Changing Minds

Changing Minds
Good cop, bad cop, superhero. Michael Chiklis discusses how he reinvented himself to stay on top in a fickle business and dishes on his new show, Coyote
In the 2002 pilot episode of the hit FX series The Shield, the show’s merciless and corrupt protagonist, Los Angeles Police Department detective Vic Mackey, played by Michael Chiklis, brutally beats a suspect and murders a fellow officer in cold blood—and it only gets worse from there. For the rest of the show’s seven seasons, Mackey displays increasingly disturbing and illegal behavior: torturing and killing suspects, stealing evidence, embezzling money.
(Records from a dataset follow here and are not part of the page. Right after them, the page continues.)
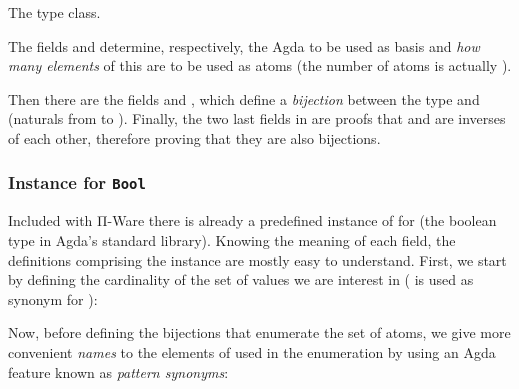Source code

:             \begin{listing}[h]
                \caption{The  type class.\label{lst:atomic}}
            \end{listing}

            The fields  and  determine, respectively,
            the Agda  to be used as basis and \emph{how many elements} of this 
            are to be used as atoms (the number of atoms is actually  \AY{=}  ).

            Then there are the fields  and , which define a \emph{bijection}
            between the  type and   (naturals from  to ).
            Finally, the two last fields in  are proofs
            that  and  are inverses of each other,
            therefore proving that they are also bijections.

            \subsubsection{Instance for \texttt{Bool}}
            Included with Π-Ware there is already a predefined instance of  for 
            (the boolean type in Agda's standard library).
            Knowing the meaning of each field, the definitions comprising the instance
            are mostly easy to understand.
            First, we start by defining the cardinality of the set of values we are interest in
            ( is used as synonym for ):

            \begin{center}
            \end{center}

            Now, before defining the bijections that enumerate the set of atoms,
            we give more convenient \emph{names} to the elements of   used in the enumeration
            by using an Agda feature known as \emph{pattern synonyms}:

            \begin{center}
            \end{center}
Not only did the events of that first episode make it onto Rolling Stone’s “The Shocking 16: TV’s Most Heart-stopping Moments,” but Entertainment Weekly also named Mackey one of its “16 Ultimate TV Antiheroes.”
It’s a role Chiklis (’85) played with compelling, can’t-look-away grit and one that earned him critical acclaim—he won a 2002 Emmy Award for Outstanding Lead Actor in a Drama Series and a 2003 Golden Globe Award for Best Actor – Television Series Drama. And he’s bringing a similar captivating performance to his starring role in the upcoming series Coyote. But before he got to the A-list, Chiklis had plenty of time out of the limelight, working in a host of small theaters, waiting a lot of tables, and even starring in a movie so controversial he thought he’d never act again.
The Acting Bug
“My parents used to tell me that I announced when I was five years old that I was going to be an actor,” Chiklis says. Growing up in Andover, Mass., he recalls watching The ABC Comedy Hour, which featured a group of comedic impressionists called The Kopykats that included the actors Frank Gorshin and Rich Little. Chiklis would walk around “imitating those two guys imitating other people” and make people laugh. “I think it was that response that made me feel like acting was my calling.”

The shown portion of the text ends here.